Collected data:
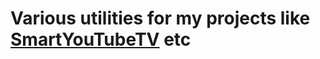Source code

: # Various utilities for my projects like [SmartYouTubeTV](https://github.com/yuliskov/SmartYouTubeTV) etc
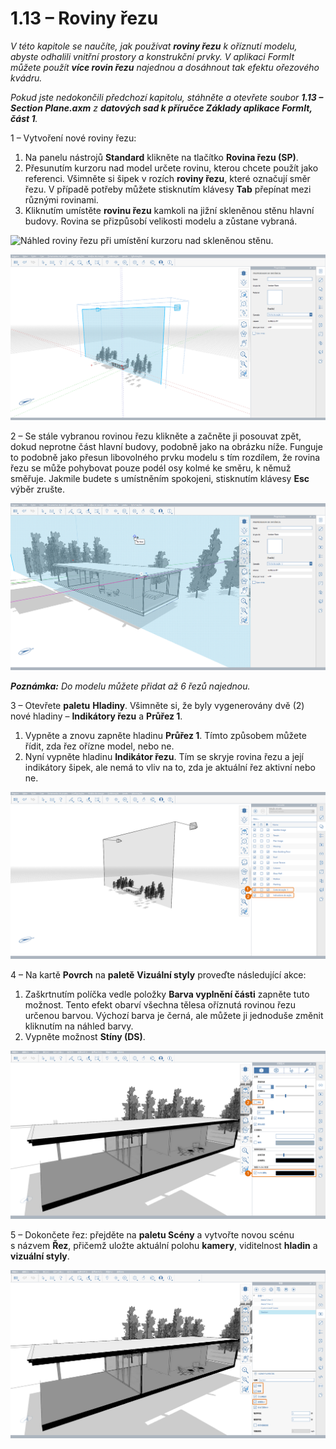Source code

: # 1.13 – Roviny řezu

_V této kapitole se naučíte, jak používat_ _**roviny řezu**_ _k oříznutí modelu, abyste odhalili vnitřní prostory a konstrukční prvky. V aplikaci FormIt můžete použít_ _**více rovin řezu**_ _najednou a dosáhnout tak efektu ořezového kvádru._

_Pokud jste nedokončili předchozí kapitolu, stáhněte a otevřete soubor_ _**1.13 – Section Plane.axm**_ _z_ _**datových sad k příručce Základy aplikace FormIt, část 1**._

1 – Vytvoření nové roviny řezu:

1. Na panelu nástrojů **Standard** klikněte na tlačítko **Rovina řezu (SP)**.
2. Přesunutím kurzoru nad model určete rovinu, kterou chcete použít jako referenci. Všimněte si šipek v rozích **roviny řezu**, které označují směr řezu. V případě potřeby můžete stisknutím klávesy **Tab** přepínat mezi různými rovinami.
3. Kliknutím umístěte **rovinu řezu** kamkoli na jižní skleněnou stěnu hlavní budovy. Rovina se přizpůsobí velikosti modelu a zůstane vybraná.

![Náhled roviny řezu při umístění kurzoru nad skleněnou stěnu.](<../.gitbook/assets/0 (6).png>)

![Přizpůsobená rovina řezu po umístění.](<../../.gitbook/assets/1 (19) (1).png>)

2 – Se stále vybranou rovinou řezu klikněte a začněte ji posouvat zpět, dokud neprotne část hlavní budovy, podobně jako na obrázku níže. Funguje to podobně jako přesun libovolného prvku modelu s tím rozdílem, že rovina řezu se může pohybovat pouze podél osy kolmé ke směru, k němuž směřuje. Jakmile budete s umístněním spokojeni, stisknutím klávesy **Esc** výběr zrušte.

![](<../../.gitbook/assets/2 (11) (1).png>)

_**Poznámka:**_ _Do modelu můžete přidat až 6 řezů najednou._

3 – Otevřete **paletu** **Hladiny**. Všimněte si, že byly vygenerovány dvě (2) nové hladiny – **Indikátory řezu** a **Průřez 1**.

1. Vypněte a znovu zapněte hladinu **Průřez 1**. Tímto způsobem můžete řídit, zda řez ořízne model, nebo ne.
2. Nyní vypněte hladinu **Indikátor řezu**. Tím se skryje rovina řezu a její indikátory šipek, ale nemá to vliv na to, zda je aktuální řez aktivní nebo ne.

![](<../../.gitbook/assets/3 (6) (1).png>)

4 – Na kartě **Povrch** na **paletě** **Vizuální styly** proveďte následující akce:

1. Zaškrtnutím políčka vedle položky **Barva vyplnění části** zapněte tuto možnost. Tento efekt obarví všechna tělesa oříznutá rovinou řezu určenou barvou. Výchozí barva je černá, ale můžete ji jednoduše změnit kliknutím na náhled barvy.
2. Vypněte možnost **Stíny (DS)**.

![](../../.gitbook/assets/poche.png)

5 – Dokončete řez: přejděte na **paletu Scény** a vytvořte novou scénu s názvem **Řez**, přičemž uložte aktuální polohu **kamery**, viditelnost **hladin** a **vizuální styly**.

![](<../../.gitbook/assets/5 (7).png>)
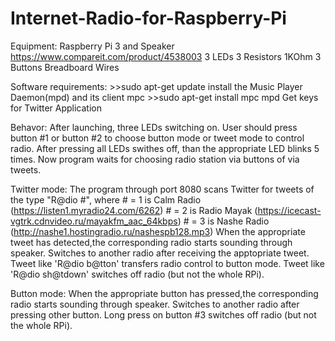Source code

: # Internet-Radio-for-Raspberry-Pi
Equipment: Raspberry Pi 3 and
           Speaker https://www.compareit.com/product/4538003
           3 LEDs
           3 Resistors 1KOhm
           3 Buttons
           Breadboard
           Wires
           
Software requirements:
           >>sudo apt-get update
           install the Music Player Daemon(mpd) and its client mpc
           >>sudo apt-get install mpc mpd
           Get keys for Twitter Application
           
Behavor:
  After launching, three LEDs switching on.
  User should press button #1 or button #2 to choose button mode or tweet mode to control radio. After pressing all LEDs swithes off, than the appropriate LED blinks 5 times. 
  Now program waits for choosing radio station via buttons of via tweets.
  
  Twitter mode:
  The program through port 8080 scans Twitter for tweets of the type "R@dio #",
  where # = 1 is Calm Radio (https://listen1.myradio24.com/6262)
        # = 2 is Radio Mayak (https://icecast-vgtrk.cdnvideo.ru/mayakfm_aac_64kbps)
        # = 3 is Nashe Radio (http://nashe1.hostingradio.ru/nashespb128.mp3)
  When the appropriate tweet has detected,the corresponding radio starts sounding through speaker.
  Switches to another radio after receiving the apptopriate tweet.
  Tweet like 'R@dio b@tton' transfers radio control to button mode.
  Tweet like 'R@dio sh@tdown' switches off radio (but not the whole RPi).
  
  Button mode:
  When the appropriate button has pressed,the corresponding radio starts sounding through speaker.
  Switches to another radio after pressing other button.
  Long press on button #3 switches off radio (but not the whole RPi).
  
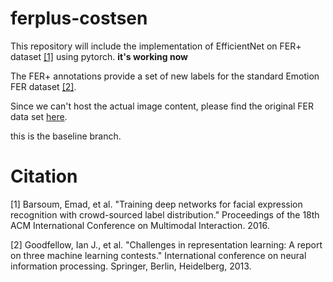 # ferplus-costsen
This repository will include the implementation of EfficientNet on FER+ dataset [[1]](#1) using pytorch. **it's working now**

The FER+ annotations provide a set of new labels for the standard Emotion FER dataset [[2]](#2).

Since we can't host the actual image content, please find the original FER data set [here](https://www.kaggle.com/c/challenges-in-representation-learning-facial-expression-recognition-challenge/data).

this is the  baseline branch.

# Citation

<a id="1">[1]</a> 
Barsoum, Emad, et al. "Training deep networks for facial expression recognition with crowd-sourced label distribution." Proceedings of the 18th ACM International Conference on Multimodal Interaction. 2016.

<a id="2">[2]</a> 
Goodfellow, Ian J., et al. "Challenges in representation learning: A report on three machine learning contests." International conference on neural information processing. Springer, Berlin, Heidelberg, 2013.


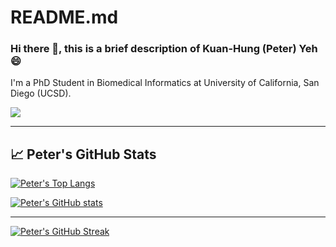 # README.md
### Hi there 👋, this is a brief description of Kuan-Hung (Peter) Yeh  😄

I'm a PhD Student in Biomedical Informatics at University of California, San Diego (UCSD). 

![](https://komarev.com/ghpvc/?username=Peterntuph)

---

## &#x1f4c8; Peter's GitHub Stats

[![Peter's Top Langs](https://github-readme-stats.vercel.app/api/top-langs/?username=Peterntuph&hide=java,javascript,html,css,limbo&theme=radical&count_private=true&langs_count=10)](https://github.com/anuraghazra/github-readme-stats)

[![Peter's GitHub stats](https://github-readme-stats.vercel.app/api?username=Peterntuph&theme=radical&count_private=true&show_icons=true)](https://github.com/anuraghazra/github-readme-stats)

---

[![Peter's GitHub Streak](https://github-readme-streak-stats.herokuapp.com/?user=Peterntuph&theme=radical)](https://git.io/streak-stats)

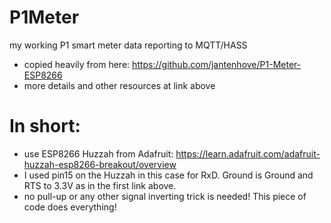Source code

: # P1Meter
my working P1 smart meter data reporting to MQTT/HASS
- copied heavily from here: https://github.com/jantenhove/P1-Meter-ESP8266
- more details and other resources at link above
# In short:
- use ESP8266 Huzzah from Adafruit: https://learn.adafruit.com/adafruit-huzzah-esp8266-breakout/overview
- I used pin15 on the Huzzah in this case for RxD. Ground is Ground and RTS to 3.3V as in the first link above.
- no pull-up or any other signal inverting trick is needed! This piece of code does everything! 
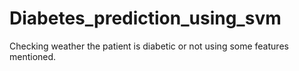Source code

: # Diabetes_prediction_using_svm
Checking weather the patient is diabetic or not using some features mentioned.

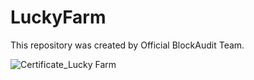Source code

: # LuckyFarm

This repository was created by Official BlockAudit Team.


![Certificate_Lucky Farm](https://user-images.githubusercontent.com/81981737/147563965-0aaccd17-a5a1-4e69-a270-12a72c673dbf.jpg)

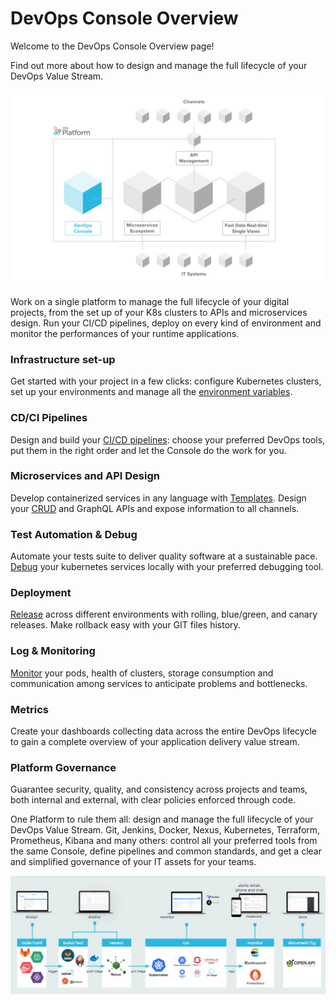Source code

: # DevOps Console Overview

Welcome to the DevOps Console Overview page!

Find out more about how to design and manage the full lifecycle of your DevOps Value Stream.


![image alt text](img/devops_console.png)

Work on a single platform to manage the full lifecycle of your digital projects, from the set up of your K8s clusters to APIs and
microservices design. Run your CI/CD pipelines, deploy on every kind of environment and monitor the performances of your
runtime applications.


### Infrastructure set-up

Get started with your project in a few clicks: configure Kubernetes clusters, set up your environments and manage all the [environment variables](../../development_suite/set-up-infrastructure/env-var/).

### CD/CI Pipelines

Design and build your [CI/CD pipelines](../development_suite/deploy/deploy.md): choose your preferred DevOps tools, put them in the right order and let the Console do the work for you.

### Microservices and API Design
Develop containerized services in any language with [Templates](./../marketplace/templates/overview-templates.md). Design your [CRUD](../../development_suite/api-console/api-design/crud_advanced/) and GraphQL APIs and expose information to all channels.

### Test Automation & Debug

Automate your tests suite to deliver quality software at a sustainable pace. [Debug](../../development_suite/debugging/telepresence/) your kubernetes services locally with your preferred debugging tool.

### Deployment

[Release](../deploy/deploy/#deploy-details-page.md) across different environments with rolling, blue/green, and canary releases. Make rollback easy with your GIT files history.

### Log & Monitoring

[Monitor](../../development_suite/monitoring/monitoring/) your pods, health of clusters, storage consumption and communication among services to anticipate problems and bottlenecks.

### Metrics

Create your dashboards collecting data across the entire DevOps lifecycle to gain a complete overview of your application delivery value stream.

### Platform Governance

Guarantee security, quality, and consistency across projects and teams, both internal and external, with clear policies enforced through code.


One Platform to rule them all: design and manage the full lifecycle of your DevOps Value Stream.
Git, Jenkins, Docker, Nexus, Kubernetes, Terraform, Prometheus, Kibana and many others: control all your preferred tools from the same Console, define pipelines and common standards, and get a clear and simplified governance of your IT assets for your teams.


![image alt text](img/valuestream.png)
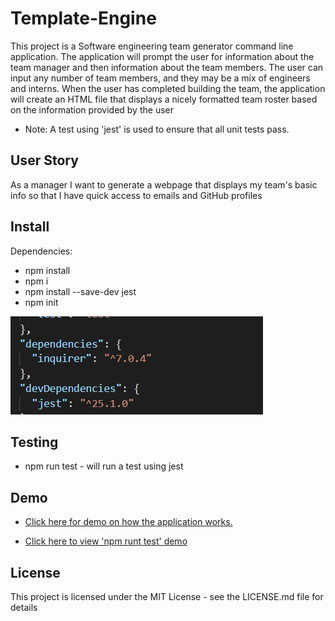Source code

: # Template-Engine

This project is a Software engineering team generator command line application. The application will prompt the user for information about the team manager and then information about the team members. The user can input any number of team members, and they may be a mix of engineers and interns. When the user has completed building the team, the application will create an HTML file that displays a nicely formatted team roster based on the information provided by the user

* Note: A test using 'jest' is used to ensure that all unit tests pass.

## User Story

As a manager
I want to generate a webpage that displays my team's basic info
so that I have quick access to emails and GitHub profiles


## Install

Dependencies: 

* npm install
* npm i
* npm install --save-dev jest
* npm init

![](lib/img/dependencies.PNG)

## Testing

* npm run test - will run a test using jest


## Demo

* <a href="https://drive.google.com/file/d/1yvJQJ8KwpDJHZ8nf7u2sNV15bTBD2cBw/view" target="_blank">Click here for demo on how the application works.

* <a href="https://drive.google.com/file/d/1rbCwtQyPx8E8FPXA1ThWzy1CL84BIBun/view" target="_blank">Click here to view 'npm runt test' demo</a>

## License
This project is licensed under the MIT License - see the LICENSE.md file for details
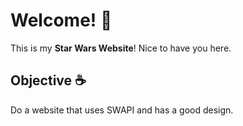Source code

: # Welcome! 📜

This is my **Star Wars Website**! Nice to have you here.

## Objective ☕️

Do a website that uses SWAPI and has a good design.
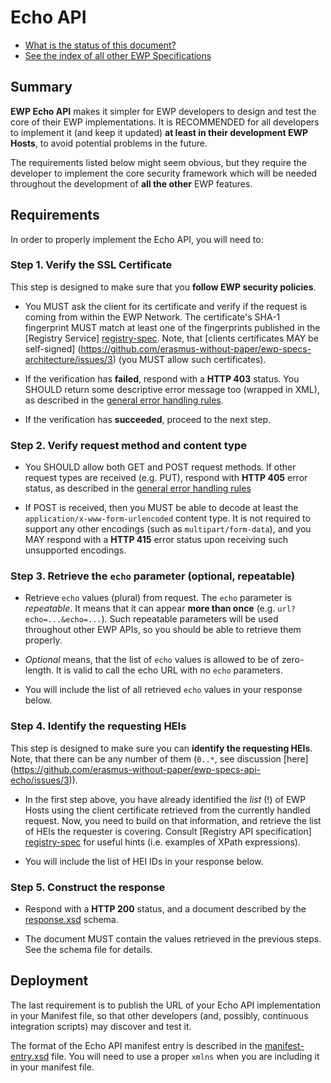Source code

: Echo API
========

* [What is the status of this document?][statuses]
* [See the index of all other EWP Specifications][develhub]


Summary
-------

**EWP Echo API** makes it simpler for EWP developers to design and test the
core of their EWP implementations. It is RECOMMENDED for all developers to
implement it (and keep it updated) **at least in their development EWP Hosts**,
to avoid potential problems in the future.

The requirements listed below might seem obvious, but they require the
developer to implement the core security framework which will be needed
throughout the development of **all the other** EWP features.


Requirements
------------

In order to properly implement the Echo API, you will need to:


### Step 1. Verify the SSL Certificate

This step is designed to make sure that you **follow EWP security policies**.

 * You MUST ask the client for its certificate and verify if the request is
   coming from within the EWP Network. The certificate's SHA-1 fingerprint MUST
   match at least one of the fingerprints published in the [Registry Service]
   [registry-spec]. Note, that [clients certificates MAY be self-signed]
   (https://github.com/erasmus-without-paper/ewp-specs-architecture/issues/3)
   (you MUST allow such certificates).

 * If the verification has **failed**, respond with a **HTTP 403** status. You
   SHOULD return some descriptive error message too (wrapped in XML), as
   described in the [general error handling rules][error-handling].

 * If the verification has **succeeded**, proceed to the next step.


### Step 2. Verify request method and content type

 * You SHOULD allow both GET and POST request methods. If other request
   types are received (e.g. PUT), respond with **HTTP 405** error status, as
   described in the [general error handling rules][error-handling]

 * If POST is received, then you MUST be able to decode at least the
   `application/x-www-form-urlencoded` content type. It is not required to
   support any other encodings (such as `multipart/form-data`), and you MAY
   respond with a **HTTP 415** error status upon receiving such unsupported
   encodings.


### Step 3. Retrieve the `echo` parameter (optional, repeatable)

 * Retrieve `echo` values (plural) from request. The `echo` parameter is
   *repeatable*. It means that it can appear **more than once** (e.g.
   `url?echo=...&echo=...`). Such repeatable parameters will be used throughout
   other EWP APIs, so you should be able to retrieve them properly.

 * *Optional* means, that the list of `echo` values is allowed to be of
   zero-length. It is valid to call the echo URL with no `echo` parameters.

 * You will include the list of all retrieved `echo` values in your response
   below.


### Step 4. Identify the requesting HEIs

This step is designed to make sure you can **identify the requesting HEIs**.
Note, that there can be any number of them (`0..*`, see discussion [here]
(https://github.com/erasmus-without-paper/ewp-specs-api-echo/issues/3)).

 * In the first step above, you have already identified the *list* (!) of EWP
   Hosts using the client certificate retrieved from the currently handled
   request. Now, you need to build on that information, and retrieve the list
   of HEIs the requester is covering. Consult [Registry API specification]
   [registry-spec] for useful hints (i.e. examples of XPath expressions).

 * You will include the list of HEI IDs in your response below.


### Step 5. Construct the response

 * Respond with a **HTTP 200** status, and a document described by the
   [response.xsd](response.xsd) schema.

 * The document MUST contain the values retrieved in the previous steps. See
   the schema file for details.


Deployment
----------

The last requirement is to publish the URL of your Echo API implementation in
your Manifest file, so that other developers (and, possibly, continuous
integration scripts) may discover and test it.

The format of the Echo API manifest entry is described in the
[manifest-entry.xsd](manifest-entry.xsd) file. You will need to use a proper
`xmlns` when you are including it in your manifest file.


[registry-spec]: https://github.com/erasmus-without-paper/ewp-specs-api-registry
[discovery-api]: https://github.com/erasmus-without-paper/ewp-specs-api-discovery
[develhub]: http://developers.erasmuswithoutpaper.eu/
[statuses]: https://github.com/erasmus-without-paper/ewp-specs-management#statuses
[error-handling]: https://github.com/erasmus-without-paper/ewp-specs-architecture#error-handling

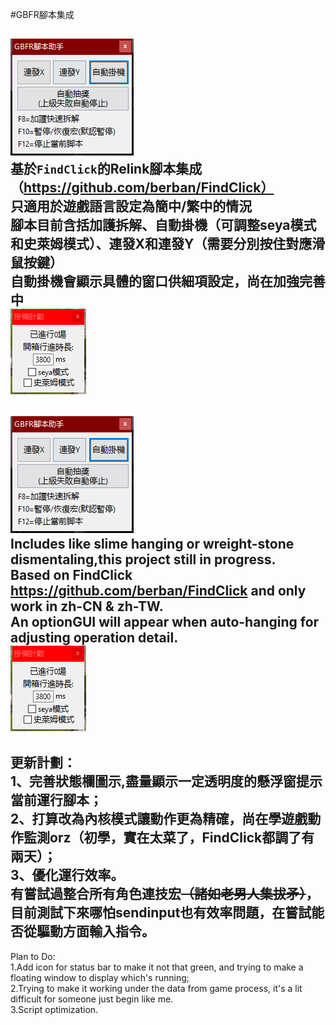#GBFR腳本集成

![main](https://github.com/zaddyl/GBFRelink_ScriptInOne/blob/main/image1.png?raw=true)  
基於`FindClick`的Relink腳本集成（https://github.com/berban/FindClick）  
只適用於遊戲語言設定為簡中/繁中的情況  
腳本目前含括加護拆解、自動掛機（可調整seya模式和史萊姆模式）、連發X和連發Y（需要分別按住對應滑鼠按鍵）  
自動掛機會顯示具體的窗口供細項設定，尚在加強完善中  
![autohang](https://github.com/zaddyl/GBFRelink_ScriptInOne/blob/main/image2.png?raw=true)  
--------------------------------------------------------------------------------------------  
![main](https://github.com/zaddyl/GBFRelink_ScriptInOne/blob/main/image1.png?raw=true)  
Includes like slime hanging or wreight-stone dismentaling,this project still in progress.  
Based on FindClick https://github.com/berban/FindClick and only work in zh-CN & zh-TW.  
An optionGUI will appear when auto-hanging for adjusting operation detail.  
![autohang](https://github.com/zaddyl/GBFRelink_ScriptInOne/blob/main/image2.png?raw=true)  
--------------------------------------------------------------------------------------------  



更新計劃：  
1、完善狀態欄圖示,盡量顯示一定透明度的懸浮窗提示當前運行腳本；  
2、打算改為內核模式讓動作更為精確，尚在學遊戲動作監測orz（初學，實在太菜了，FindClick都調了有兩天）；  
3、優化運行效率。  
有嘗試過整合所有角色連技宏~~（諸如老男人集拔矛）~~，目前測試下來哪怕sendinput也有效率問題，在嘗試能否從驅動方面輸入指令。  
--------------------------------------------------------------------------------------------  
Plan to Do:  
1.Add icon for status bar to make it not that green, and trying to make a floating window to display which's running;  
2.Trying to make it working under the data from game process, it's a lit difficult for someone just begin like me.  
3.Script optimization.  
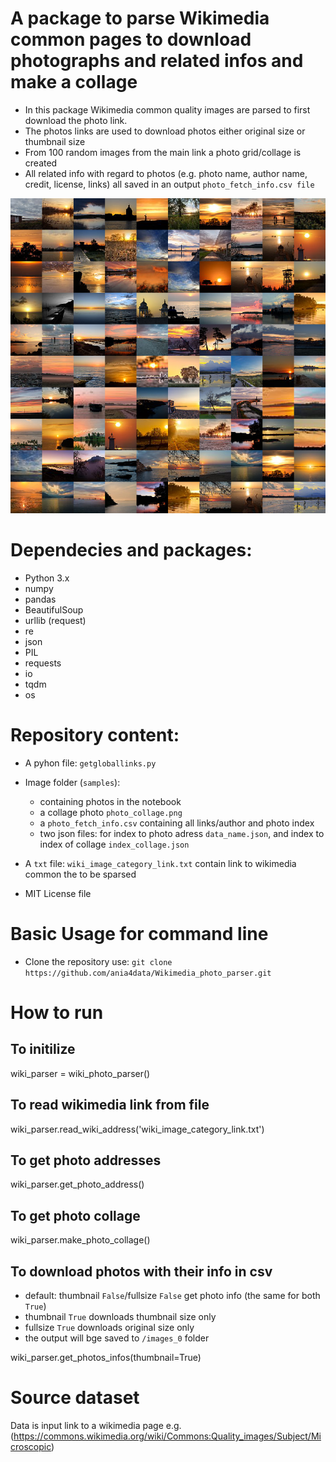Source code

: # A package to parse Wikimedia common pages to download photographs and related infos and make a collage

- In this package Wikimedia common quality images are parsed to first download the photo link.
- The photos links are used to download photos either original size or thumbnail size
- From 100 random images from the main link a photo grid/collage is created
- All related info with regard to photos (e.g. photo name, author name, credit, license, links) all saved in an output `photo_fetch_info.csv file`

![sunset](/wikiphotoparser/samples/photo_collage_sunset.png)


# Dependecies and packages:

- Python 3.x
- numpy
- pandas
- BeautifulSoup
- urllib (request)
- re
- json
- PIL
- requests
- io
- tqdm
- os



# Repository content:

- A pyhon file: `getgloballinks.py`
- Image folder (`samples`):
	- containing photos in the notebook
	- a collage photo `photo_collage.png`
	- a `photo_fetch_info.csv` containing all links/author and photo index
	- two json files: for index to photo adress `data_name.json`, and index to index of collage `index_collage.json`

- A `txt` file: `wiki_image_category_link.txt` contain link to wikimedia common the to be sparsed
- MIT License file


# Basic Usage for command line

- Clone the repository use: `git clone https://github.com/ania4data/Wikimedia_photo_parser.git`

# How to run 

## To initilize

wiki_parser = wiki_photo_parser()

## To read wikimedia link from file

wiki_parser.read_wiki_address('wiki_image_category_link.txt')

## To get photo addresses

wiki_parser.get_photo_address()

## To get photo collage

wiki_parser.make_photo_collage()

## To download photos with their info in csv

- default: thumbnail `False`/fullsize `False` get photo info (the same for both `True`)
- thumbnail `True` downloads thumbnail size only
- fullsize `True` downloads original size only
- the output will bge saved to `/images_0` folder

wiki_parser.get_photos_infos(thumbnail=True)


# Source dataset

Data is input link to a wikimedia page e.g. (https://commons.wikimedia.org/wiki/Commons:Quality_images/Subject/Microscopic)
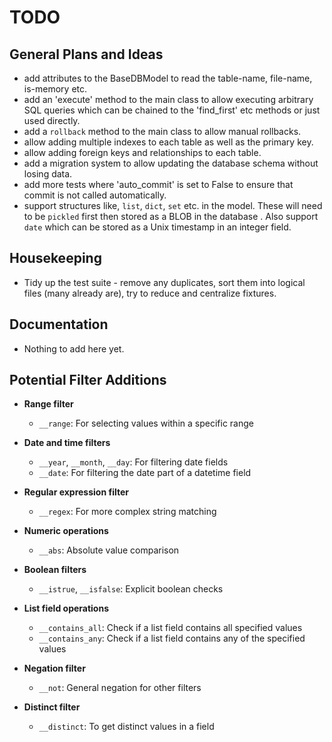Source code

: # TODO

## General Plans and Ideas

- add attributes to the BaseDBModel to read the table-name, file-name, is-memory
  etc.
- add an 'execute' method to the main class to allow executing arbitrary SQL
  queries which can be chained to the 'find_first' etc methods or just used
  directly.
- add a `rollback` method to the main class to allow manual rollbacks.
- allow adding multiple indexes to each table as well as the primary key.
- allow adding foreign keys and relationships to each table.
- add a migration system to allow updating the database schema without losing
  data.
- add more tests where 'auto_commit' is set to False to ensure that commit is
  not called automatically.
- support structures like, `list`, `dict`, `set` etc. in the model. These will
  need to be `pickled` first then stored as a BLOB in the database . Also
  support `date` which can be stored as a Unix timestamp in an integer field.

## Housekeeping

- Tidy up the test suite - remove any duplicates, sort them into logical files
  (many already are), try to reduce and centralize fixtures.

## Documentation

- Nothing to add here yet.

## Potential Filter Additions

- **Range filter**
  - `__range`: For selecting values within a specific range

- **Date and time filters**
  - `__year`, `__month`, `__day`: For filtering date fields
  - `__date`: For filtering the date part of a datetime field

- **Regular expression filter**
  - `__regex`: For more complex string matching

- **Numeric operations**
  - `__abs`: Absolute value comparison

- **Boolean filters**
  - `__istrue`, `__isfalse`: Explicit boolean checks

- **List field operations**
  - `__contains_all`: Check if a list field contains all specified values
  - `__contains_any`: Check if a list field contains any of the specified values

- **Negation filter**
  - `__not`: General negation for other filters

- **Distinct filter**
  - `__distinct`: To get distinct values in a field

PROBLEM TO SOLVE
Repeat only the lines from the one holding "- add attributes" through the last line of the data.

SOLUTION FOR THIS TASK
- add attributes to the BaseDBModel to read the table-name, file-name, is-memory
  etc.
- add an 'execute' method to the main class to allow executing arbitrary SQL
  queries which can be chained to the 'find_first' etc methods or just used
  directly.
- add a `rollback` method to the main class to allow manual rollbacks.
- allow adding multiple indexes to each table as well as the primary key.
- allow adding foreign keys and relationships to each table.
- add a migration system to allow updating the database schema without losing
  data.
- add more tests where 'auto_commit' is set to False to ensure that commit is
  not called automatically.
- support structures like, `list`, `dict`, `set` etc. in the model. These will
  need to be `pickled` first then stored as a BLOB in the database . Also
  support `date` which can be stored as a Unix timestamp in an integer field.

## Housekeeping

- Tidy up the test suite - remove any duplicates, sort them into logical files
  (many already are), try to reduce and centralize fixtures.

## Documentation

- Nothing to add here yet.

## Potential Filter Additions

- **Range filter**
  - `__range`: For selecting values within a specific range

- **Date and time filters**
  - `__year`, `__month`, `__day`: For filtering date fields
  - `__date`: For filtering the date part of a datetime field

- **Regular expression filter**
  - `__regex`: For more complex string matching

- **Numeric operations**
  - `__abs`: Absolute value comparison

- **Boolean filters**
  - `__istrue`, `__isfalse`: Explicit boolean checks

- **List field operations**
  - `__contains_all`: Check if a list field contains all specified values
  - `__contains_any`: Check if a list field contains any of the specified values

- **Negation filter**
  - `__not`: General negation for other filters

- **Distinct filter**
  - `__distinct`: To get distinct values in a field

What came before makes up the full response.